> _BRIEF_
Look at each line of the listing. Copy those that hold the string "generator".

*** RECORDS SHOWN ***

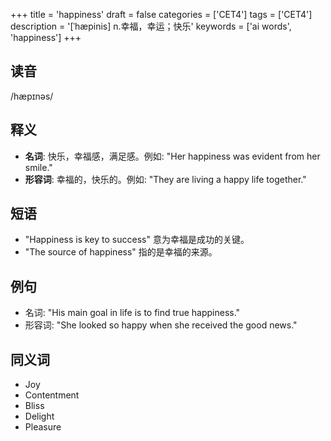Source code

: +++
title = 'happiness'
draft = false
categories = ['CET4']
tags = ['CET4']
description = '[ˈhæpinis] n.幸福，幸运；快乐'
keywords = ['ai words', 'happiness']
+++

## 读音
/hæpɪnəs/

## 释义
- **名词**: 快乐，幸福感，满足感。例如: "Her happiness was evident from her smile."
- **形容词**: 幸福的，快乐的。例如: "They are living a happy life together."

## 短语
- "Happiness is key to success" 意为幸福是成功的关键。
- "The source of happiness" 指的是幸福的来源。

## 例句
- 名词: "His main goal in life is to find true happiness."
- 形容词: "She looked so happy when she received the good news."

## 同义词
- Joy
- Contentment
- Bliss
- Delight
- Pleasure

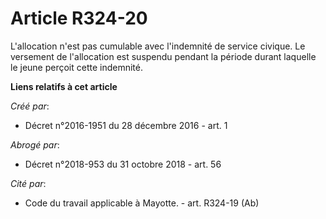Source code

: # Article R324-20

L'allocation  n'est pas cumulable avec l'indemnité de service civique. Le versement  de l'allocation est suspendu pendant la
période durant laquelle le jeune  perçoit cette indemnité.

**Liens relatifs à cet article**

_Créé par_:

  - Décret n°2016-1951 du 28 décembre 2016 - art. 1

_Abrogé par_:

  - Décret n°2018-953 du 31 octobre 2018 - art. 56

_Cité par_:

  - Code du travail applicable à Mayotte. - art. R324-19 (Ab)

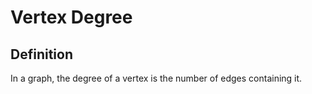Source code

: # Vertex Degree

## Definition

In a graph, the degree of a vertex is the number of edges containing it.
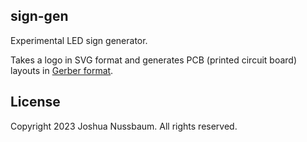 sign-gen
--------

Experimental LED sign generator.

Takes a logo in SVG format and generates PCB (printed circuit board) layouts in [Gerber format](https://en.wikipedia.org/wiki/Gerber_format#:~:text=The%20Gerber%20format%20is%20an,GBR%20or%20.).

## License

Copyright 2023 Joshua Nussbaum. All rights reserved.
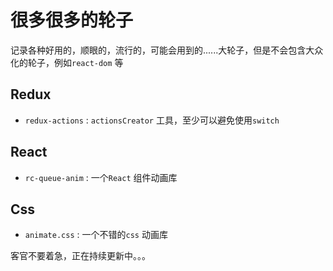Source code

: # 很多很多的轮子

记录各种好用的，顺眼的，流行的，可能会用到的......大轮子，但是不会包含大众化的轮子，例如`react-dom` 等

## Redux

* `redux-actions` : `actionsCreator` 工具，至少可以避免使用`switch` 

## React

* `rc-queue-anim` : 一个`React` 组件动画库



## Css

* `animate.css` : 一个不错的`css` 动画库



客官不要着急，正在持续更新中。。。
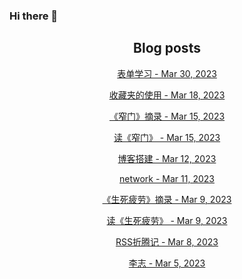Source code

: ### Hi there 👋

<!--
**EuDs63/EuDs63** is a ✨ _special_ ✨ repository because its `README.md` (this file) appears on your GitHub profile.

Here are some ideas to get you started:

- 🔭 I’m currently working on ...
- 🌱 I’m currently learning ...
- 👯 I’m looking to collaborate on ...
- 🤔 I’m looking for help with ...
- 💬 Ask me about ...
- 📫 How to reach me: ...
- 😄 Pronouns: ...
- ⚡ Fun fact: ...
-->

<h2 align="center">Blog posts</h2>
<!-- BLOG-POST-LIST:START --><p align="center"><a href= http://euds63.github.io/2023/03/30/formLearning/ > 表单学习 - Mar 30, 2023 </a></p><p align="center"><a href= http://euds63.github.io/2023/03/18/the-use-of-Favorites/ > 收藏夹的使用 - Mar 18, 2023 </a></p><p align="center"><a href= http://euds63.github.io/2023/03/15/excerpt-of-Strait-is-the-Gate/ > 《窄门》摘录 - Mar 15, 2023 </a></p><p align="center"><a href= http://euds63.github.io/2023/03/15/Strait-is-the-Gate/ > 读《窄门》 - Mar 15, 2023 </a></p><p align="center"><a href= http://euds63.github.io/2023/03/13/BlogBuilding/ > 博客搭建 - Mar 12, 2023 </a></p><p align="center"><a href= http://euds63.github.io/2023/03/11/network/ > network - Mar 11, 2023 </a></p><p align="center"><a href= http://euds63.github.io/2023/03/09/excerpt-of-Life-and-Death-are-Wearing-Me-Out/ > 《生死疲劳》摘录 - Mar 9, 2023 </a></p><p align="center"><a href= http://euds63.github.io/2023/03/09/Life-and-Death-are-Wearing-Me-Out/ > 读《生死疲劳》 - Mar 9, 2023 </a></p><p align="center"><a href= http://euds63.github.io/2023/03/08/RssTossing/ > RSS折腾记 - Mar 8, 2023 </a></p><p align="center"><a href= http://euds63.github.io/2023/03/05/lizhizhuangbi/ > 李志 - Mar 5, 2023 </a></p><!-- BLOG-POST-LIST:END -->
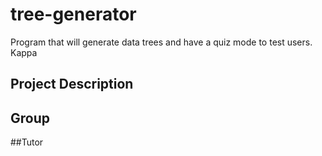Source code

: # tree-generator
Program that will generate data trees and have a quiz mode to test users. Kappa
## Project Description
## Group
##Tutor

*** End of RECORDS SHOWN ***

> _EXPECTED ANSWER_
Experimental LED sign generator.
: # tree-generator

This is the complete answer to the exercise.